I am an assistant professor of comparative private law. I have written on topics in contract theory, American, Chinese and European business and private law. Prior to joining Bocconi, I taught at Tulane Law School, City University of Hong Kong, visited Paris II and Trieste and conducted post-doctoral research at Max Planck Institute. I am a member of the New York State Bar and European Law Institute. I am the author and editor of two books published by Cambridge Press and one by Edward Elgar. I authored a dozen journal articles in Tulane Law Review and Michigan State Law Review, NYU Journal of Law and Business, American Journal of Jurisprudence etc. My work has been translated into Chinese and Spanish. I earned a law degree in China along with a J.D., an LL.M. and an S.J.D. from Tulane Law School. I am currently leading a comparative study of contract law with the aim of drafting a model sales law for the Greater Bay Area in China. I am also developing a moral theory of contracts, contract as voluntary commutative justice, that would explain both common law and civil law contract doctrine coherently.

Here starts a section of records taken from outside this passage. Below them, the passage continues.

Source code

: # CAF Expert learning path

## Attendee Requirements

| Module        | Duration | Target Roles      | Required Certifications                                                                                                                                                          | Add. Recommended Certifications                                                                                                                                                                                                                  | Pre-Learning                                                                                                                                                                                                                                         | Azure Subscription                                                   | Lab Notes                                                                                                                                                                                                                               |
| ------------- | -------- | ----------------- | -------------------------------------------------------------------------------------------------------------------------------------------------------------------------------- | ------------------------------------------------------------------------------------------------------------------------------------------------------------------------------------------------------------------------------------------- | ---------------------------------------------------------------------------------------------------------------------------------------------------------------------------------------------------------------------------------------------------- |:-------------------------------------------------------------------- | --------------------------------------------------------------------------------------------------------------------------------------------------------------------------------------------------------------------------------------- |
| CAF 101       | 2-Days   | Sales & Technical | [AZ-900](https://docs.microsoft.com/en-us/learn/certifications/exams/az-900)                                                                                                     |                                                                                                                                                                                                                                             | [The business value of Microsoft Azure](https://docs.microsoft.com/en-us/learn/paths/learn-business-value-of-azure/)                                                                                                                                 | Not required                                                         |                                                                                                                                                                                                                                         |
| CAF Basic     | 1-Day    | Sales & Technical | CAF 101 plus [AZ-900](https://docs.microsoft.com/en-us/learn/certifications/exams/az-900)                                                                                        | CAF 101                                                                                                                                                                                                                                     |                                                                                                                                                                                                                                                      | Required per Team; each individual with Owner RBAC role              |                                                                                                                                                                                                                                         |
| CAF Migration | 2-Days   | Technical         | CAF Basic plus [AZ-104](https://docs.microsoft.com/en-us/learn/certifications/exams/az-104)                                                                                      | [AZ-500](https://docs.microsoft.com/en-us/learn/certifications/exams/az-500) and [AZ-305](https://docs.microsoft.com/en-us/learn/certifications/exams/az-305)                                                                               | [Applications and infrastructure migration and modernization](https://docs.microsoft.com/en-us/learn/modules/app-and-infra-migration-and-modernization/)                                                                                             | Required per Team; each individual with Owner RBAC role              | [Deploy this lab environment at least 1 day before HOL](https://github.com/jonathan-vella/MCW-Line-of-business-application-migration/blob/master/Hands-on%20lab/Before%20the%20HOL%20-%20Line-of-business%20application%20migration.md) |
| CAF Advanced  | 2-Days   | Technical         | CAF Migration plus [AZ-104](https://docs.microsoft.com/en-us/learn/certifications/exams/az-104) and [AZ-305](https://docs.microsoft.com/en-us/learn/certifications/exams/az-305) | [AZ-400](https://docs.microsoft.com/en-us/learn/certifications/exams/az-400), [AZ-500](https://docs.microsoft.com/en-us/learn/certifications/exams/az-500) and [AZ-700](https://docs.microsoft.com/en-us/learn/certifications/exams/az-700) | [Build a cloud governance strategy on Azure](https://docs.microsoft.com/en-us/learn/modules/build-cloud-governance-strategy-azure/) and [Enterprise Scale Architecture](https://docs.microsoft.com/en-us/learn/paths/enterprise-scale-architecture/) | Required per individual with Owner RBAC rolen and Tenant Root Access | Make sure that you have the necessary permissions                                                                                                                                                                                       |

My research connects doctrines, cases, legal history and moral philosophy. I often write about the doctrinal inconsistencies in private law in America, China and continental Europe and trace them back to theoretical incoherence.
I also use empirical methods (judge interviews, fact-based questionnaires etc.) to study the inconsistencies between doctrinal rules and their applications in reality.

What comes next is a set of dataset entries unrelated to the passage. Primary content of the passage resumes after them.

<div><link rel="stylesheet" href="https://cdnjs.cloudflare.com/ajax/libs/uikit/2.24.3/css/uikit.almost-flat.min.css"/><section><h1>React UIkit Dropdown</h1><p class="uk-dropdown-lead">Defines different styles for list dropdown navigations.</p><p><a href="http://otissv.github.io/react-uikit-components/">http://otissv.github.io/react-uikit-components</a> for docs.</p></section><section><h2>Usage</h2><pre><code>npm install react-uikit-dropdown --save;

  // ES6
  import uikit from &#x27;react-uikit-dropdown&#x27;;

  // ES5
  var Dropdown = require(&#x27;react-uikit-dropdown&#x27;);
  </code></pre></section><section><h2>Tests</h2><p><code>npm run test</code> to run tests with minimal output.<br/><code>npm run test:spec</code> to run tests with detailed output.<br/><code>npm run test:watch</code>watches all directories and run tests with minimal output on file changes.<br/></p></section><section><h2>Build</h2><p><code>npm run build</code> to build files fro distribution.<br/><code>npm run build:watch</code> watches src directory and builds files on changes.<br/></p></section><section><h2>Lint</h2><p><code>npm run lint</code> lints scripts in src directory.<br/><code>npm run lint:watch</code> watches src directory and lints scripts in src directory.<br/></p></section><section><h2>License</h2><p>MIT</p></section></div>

With James Gordley, I am publishing a forthcoming paper on the doctrine of causa in Tulane Law Review where we argue causa is not a necessarily needed doctrine but the modern use of causa in contemporary law preserves the idea of contract as voluntary commutative justice.
My main research interest is to use the Aristotelian idea of commutative justice to explain private law. I am also interested in studying the doctrinal issues arising out of the codification of Chinese civil law.